Requirement: Begin with the first line below and retype each line exactly through the line containing "- Name: **Error.html**". Any pictures are to be left out.

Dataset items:
════════

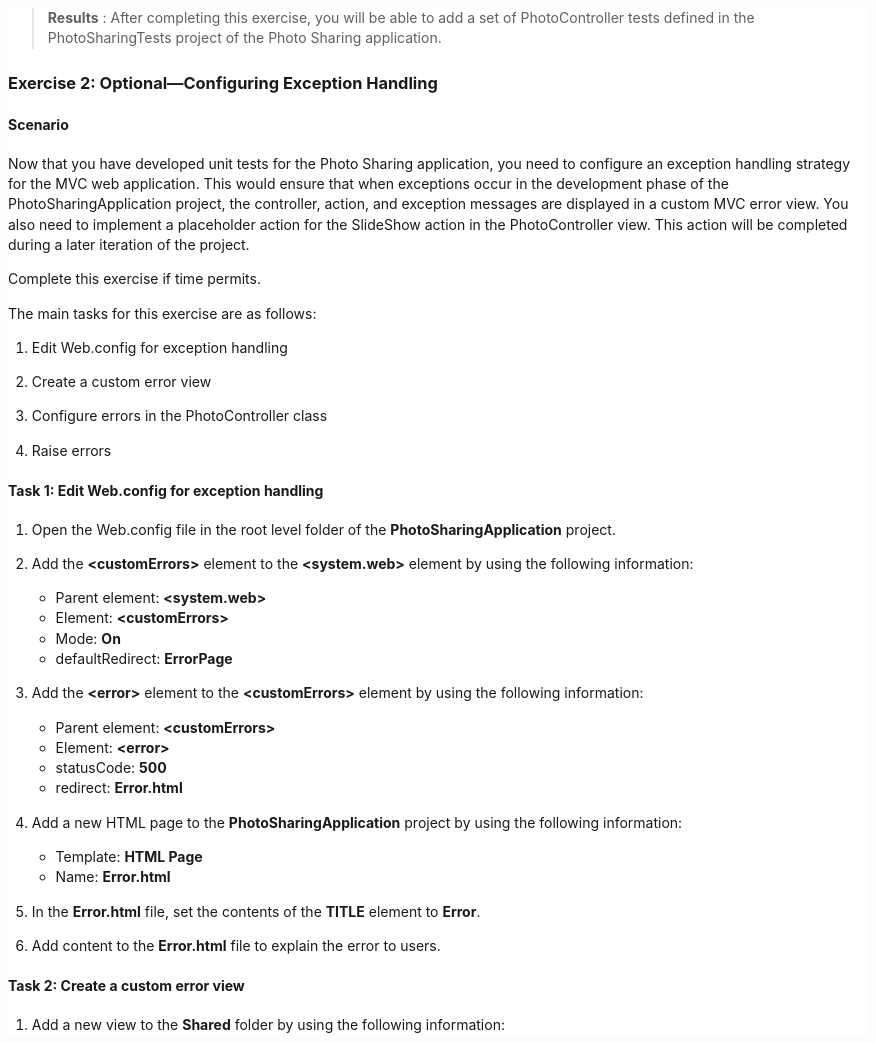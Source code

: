    >**Results** : After completing this exercise, you will be able to add a set of PhotoController tests defined in the PhotoSharingTests project of the Photo Sharing application.

### Exercise 2: Optional—Configuring Exception Handling

#### Scenario

Now that you have developed unit tests for the Photo Sharing application, you need to configure an exception handling strategy for the MVC web application. This would ensure that when exceptions occur in the development phase of the PhotoSharingApplication project, the controller, action, and exception messages are displayed in a custom MVC error view. You also need to implement a placeholder action for the SlideShow action in the PhotoController view. This action will be completed during a later iteration of the project.

Complete this exercise if time permits.

The main tasks for this exercise are as follows:

1. Edit Web.config for exception handling

2. Create a custom error view

3. Configure errors in the PhotoController class

4. Raise errors

#### Task 1: Edit Web.config for exception handling

1. Open the Web.config file in the root level folder of the **PhotoSharingApplication** project.

2. Add the **&lt;customErrors&gt;** element to the **&lt;system.web&gt;** element by using the following information:

   - Parent element: **&lt;system.web&gt;**
   - Element: **&lt;customErrors&gt;**
   - Mode: **On**
   - defaultRedirect: **ErrorPage**

3. Add the **&lt;error&gt;** element to the **&lt;customErrors&gt;** element by using the following information:

   - Parent element: **&lt;customErrors&gt;**
   - Element: **&lt;error&gt;**
   - statusCode: **500**
   - redirect: **Error.html**

4. Add a new HTML page to the **PhotoSharingApplication** project by using the following information:

   - Template: **HTML Page**
   - Name: **Error.html**

5. In the **Error.html** file, set the contents of the **TITLE** element to **Error**.
6. Add content to the **Error.html** file to explain the error to users.

#### Task 2: Create a custom error view

1. Add a new view to the **Shared** folder by using the following information:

════════

Response:
Source code

:    >**Results** : After completing this exercise, you will be able to add a set of PhotoController tests defined in the PhotoSharingTests project of the Photo Sharing application.

### Exercise 2: Optional—Configuring Exception Handling

#### Scenario

Now that you have developed unit tests for the Photo Sharing application, you need to configure an exception handling strategy for the MVC web application. This would ensure that when exceptions occur in the development phase of the PhotoSharingApplication project, the controller, action, and exception messages are displayed in a custom MVC error view. You also need to implement a placeholder action for the SlideShow action in the PhotoController view. This action will be completed during a later iteration of the project.

Complete this exercise if time permits.

The main tasks for this exercise are as follows:

1. Edit Web.config for exception handling

2. Create a custom error view

3. Configure errors in the PhotoController class

4. Raise errors

#### Task 1: Edit Web.config for exception handling

1. Open the Web.config file in the root level folder of the **PhotoSharingApplication** project.

2. Add the **&lt;customErrors&gt;** element to the **&lt;system.web&gt;** element by using the following information:

   - Parent element: **&lt;system.web&gt;**
   - Element: **&lt;customErrors&gt;**
   - Mode: **On**
   - defaultRedirect: **ErrorPage**

3. Add the **&lt;error&gt;** element to the **&lt;customErrors&gt;** element by using the following information:

   - Parent element: **&lt;customErrors&gt;**
   - Element: **&lt;error&gt;**
   - statusCode: **500**
   - redirect: **Error.html**

4. Add a new HTML page to the **PhotoSharingApplication** project by using the following information:

   - Template: **HTML Page**
   - Name: **Error.html**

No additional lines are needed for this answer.